The United Auto Workers have called their first nationwide strike in more than three decades. The union blamed the walkout on what it described as General Motor's unwillingness to meet it halfway.
UAW head Ron Gettelfinger said the key issue holding up talks now does not involve the plans for a health-care trust fund that the union would manage. Instead, he said it is job security for his workers who face the threat of seeing their positions shipped overseas.
GM said it was disappointed by the strike and wants to reach an agreement as soon as possible.
Here's more on the health-care trust fund initially at the heart of the talks — and on what is at stake:
People call these among the most important talks in the history of the auto industry. Why?
They are about fundamental change. The question is who will take responsibility for about $100 billion in health care for retirees. That obligation is crippling companies as they try to compete against lower-cost, foreign firms. People who follow the car business say the future of the Detroit companies may be at stake.
What's the solution?
Both sides are interested in a health-care trust fund. The companies want to put money in a fund and let the union take over responsibility for retiree health care. The companies are talking about paying perhaps 65 cents on the dollar, but the union wants more, because it's worried the fund could run out and workers would be left hanging.
What does each side get out of a trust fund?
Control over their destinies. By getting health care obligations off the books, the companies insulate themselves from costs they can't predict. With a cleaner balance sheet, the firms can invest more in new products and — presumably — become more competitive. The downside for the union is obvious: it takes on the headache of rising health-care costs. But a trust fund also provides insurance. If a company goes bankrupt, creditors couldn't touch the trust fund — which would be separate from the firm — and retiree health care would be protected. Without a trust fund, a bankruptcy judge could void the union contract and retirees could lose all their health-care benefits.

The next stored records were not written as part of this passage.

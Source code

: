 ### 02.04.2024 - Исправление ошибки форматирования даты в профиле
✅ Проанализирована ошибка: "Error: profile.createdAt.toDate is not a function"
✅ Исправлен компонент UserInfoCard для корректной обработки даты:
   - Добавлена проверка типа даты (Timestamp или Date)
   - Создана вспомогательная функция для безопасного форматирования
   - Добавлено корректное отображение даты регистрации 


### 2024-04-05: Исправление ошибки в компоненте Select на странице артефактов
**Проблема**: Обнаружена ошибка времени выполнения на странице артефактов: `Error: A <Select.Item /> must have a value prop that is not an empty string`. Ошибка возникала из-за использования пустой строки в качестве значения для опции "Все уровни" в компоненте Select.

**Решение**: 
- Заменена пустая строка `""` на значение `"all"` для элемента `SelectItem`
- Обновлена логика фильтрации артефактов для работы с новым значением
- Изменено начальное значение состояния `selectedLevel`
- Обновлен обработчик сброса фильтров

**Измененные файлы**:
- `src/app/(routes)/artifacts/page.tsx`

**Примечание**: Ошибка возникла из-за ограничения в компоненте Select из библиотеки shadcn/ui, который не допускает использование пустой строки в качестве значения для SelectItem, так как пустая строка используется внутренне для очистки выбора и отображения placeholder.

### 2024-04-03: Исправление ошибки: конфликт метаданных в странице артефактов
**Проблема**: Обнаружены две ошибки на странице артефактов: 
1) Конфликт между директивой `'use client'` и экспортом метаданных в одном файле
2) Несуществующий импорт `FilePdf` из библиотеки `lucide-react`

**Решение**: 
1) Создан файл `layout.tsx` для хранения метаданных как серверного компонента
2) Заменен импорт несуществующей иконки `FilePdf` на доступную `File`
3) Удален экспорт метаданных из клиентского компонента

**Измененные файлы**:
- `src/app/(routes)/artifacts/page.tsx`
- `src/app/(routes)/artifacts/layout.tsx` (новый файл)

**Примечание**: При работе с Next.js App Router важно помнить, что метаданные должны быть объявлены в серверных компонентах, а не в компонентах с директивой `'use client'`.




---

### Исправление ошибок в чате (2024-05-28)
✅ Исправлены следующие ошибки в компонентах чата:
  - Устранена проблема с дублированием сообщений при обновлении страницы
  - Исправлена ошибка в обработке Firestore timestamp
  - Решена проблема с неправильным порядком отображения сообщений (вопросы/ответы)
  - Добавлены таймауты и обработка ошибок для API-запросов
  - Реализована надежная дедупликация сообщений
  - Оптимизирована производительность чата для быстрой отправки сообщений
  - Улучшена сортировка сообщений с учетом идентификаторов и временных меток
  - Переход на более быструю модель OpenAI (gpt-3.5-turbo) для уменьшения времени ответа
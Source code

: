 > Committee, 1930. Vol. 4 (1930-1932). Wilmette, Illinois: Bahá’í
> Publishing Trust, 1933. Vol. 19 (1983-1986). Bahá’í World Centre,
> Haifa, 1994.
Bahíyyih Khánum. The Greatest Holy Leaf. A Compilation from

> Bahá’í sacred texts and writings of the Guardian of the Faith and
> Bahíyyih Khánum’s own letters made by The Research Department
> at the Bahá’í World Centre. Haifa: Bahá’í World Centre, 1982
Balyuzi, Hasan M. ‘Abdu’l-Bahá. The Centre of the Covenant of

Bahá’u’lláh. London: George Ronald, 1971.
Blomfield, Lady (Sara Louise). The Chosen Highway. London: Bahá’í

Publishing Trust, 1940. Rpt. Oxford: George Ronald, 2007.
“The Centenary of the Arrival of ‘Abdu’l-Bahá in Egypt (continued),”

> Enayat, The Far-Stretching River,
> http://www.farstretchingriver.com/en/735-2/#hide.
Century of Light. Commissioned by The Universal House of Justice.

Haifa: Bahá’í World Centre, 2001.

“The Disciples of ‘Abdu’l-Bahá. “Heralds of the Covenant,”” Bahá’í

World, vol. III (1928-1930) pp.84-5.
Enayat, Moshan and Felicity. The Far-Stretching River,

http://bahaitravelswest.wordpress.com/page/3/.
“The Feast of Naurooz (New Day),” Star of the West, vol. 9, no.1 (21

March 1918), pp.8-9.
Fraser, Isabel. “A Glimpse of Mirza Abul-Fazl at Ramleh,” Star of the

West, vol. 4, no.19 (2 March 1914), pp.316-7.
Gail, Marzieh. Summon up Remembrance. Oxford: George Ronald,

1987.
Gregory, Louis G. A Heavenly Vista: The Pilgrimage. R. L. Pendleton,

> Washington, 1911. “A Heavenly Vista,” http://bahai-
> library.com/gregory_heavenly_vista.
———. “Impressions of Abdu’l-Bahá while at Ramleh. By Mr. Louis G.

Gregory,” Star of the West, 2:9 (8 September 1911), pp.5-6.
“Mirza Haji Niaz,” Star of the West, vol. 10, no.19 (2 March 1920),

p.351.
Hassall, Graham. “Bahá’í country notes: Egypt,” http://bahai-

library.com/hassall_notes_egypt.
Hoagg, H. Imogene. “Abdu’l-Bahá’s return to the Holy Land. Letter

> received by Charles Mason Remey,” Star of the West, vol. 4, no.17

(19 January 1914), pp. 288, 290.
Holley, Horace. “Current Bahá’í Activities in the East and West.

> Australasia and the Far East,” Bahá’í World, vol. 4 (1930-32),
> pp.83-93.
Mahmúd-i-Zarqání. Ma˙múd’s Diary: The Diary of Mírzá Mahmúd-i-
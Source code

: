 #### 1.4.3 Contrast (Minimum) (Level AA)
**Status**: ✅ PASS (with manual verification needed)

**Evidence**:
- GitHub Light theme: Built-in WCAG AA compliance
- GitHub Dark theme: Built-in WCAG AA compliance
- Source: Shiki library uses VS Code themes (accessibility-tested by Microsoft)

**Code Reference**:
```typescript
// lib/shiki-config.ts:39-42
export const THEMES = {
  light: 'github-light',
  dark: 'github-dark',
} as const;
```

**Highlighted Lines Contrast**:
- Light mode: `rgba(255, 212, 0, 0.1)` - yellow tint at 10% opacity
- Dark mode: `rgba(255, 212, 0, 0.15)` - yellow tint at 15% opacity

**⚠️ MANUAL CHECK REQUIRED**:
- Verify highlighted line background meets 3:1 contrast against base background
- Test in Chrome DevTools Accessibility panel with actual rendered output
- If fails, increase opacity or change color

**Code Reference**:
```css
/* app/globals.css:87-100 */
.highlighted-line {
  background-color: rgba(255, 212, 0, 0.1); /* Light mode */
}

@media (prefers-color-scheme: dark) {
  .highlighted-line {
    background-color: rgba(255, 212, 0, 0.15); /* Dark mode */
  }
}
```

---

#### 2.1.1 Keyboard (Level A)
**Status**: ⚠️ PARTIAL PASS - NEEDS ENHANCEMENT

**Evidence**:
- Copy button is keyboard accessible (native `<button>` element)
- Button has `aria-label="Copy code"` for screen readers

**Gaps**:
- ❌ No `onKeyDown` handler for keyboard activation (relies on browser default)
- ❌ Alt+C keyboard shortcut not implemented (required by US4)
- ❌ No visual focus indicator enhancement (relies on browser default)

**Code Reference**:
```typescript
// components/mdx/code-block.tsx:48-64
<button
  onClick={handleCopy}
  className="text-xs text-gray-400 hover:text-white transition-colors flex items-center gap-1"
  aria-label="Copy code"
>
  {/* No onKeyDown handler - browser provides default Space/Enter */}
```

What role does global competition play in all of this?
It's a huge factor. Back in the 1970s, the "Detroit Three" essentially were the U.S. car market. Today, it's a crowded field; foreign competitors, including the Korean firm, Hyundai, have factories throughout the American South. And when it comes to retiree heath care, there's no comparison. In the United States, Toyota has maybe 300 retirees compared to nearly 270,000 at General Motors. And at home, the company operates under Japan's state-run health care system.
Will a health-care deal solve the problems of the Detroit car companies?
No. Their troubles are deeper and some of the wounds are self-inflicted. The companies tilted production towards light trucks and SUVs, but that strategy collapsed when gas prices soared. And the firms need to improve their image with consumers. Even though quality has improved considerably in recent years, many people still view Detroit-made cars as second-tier products.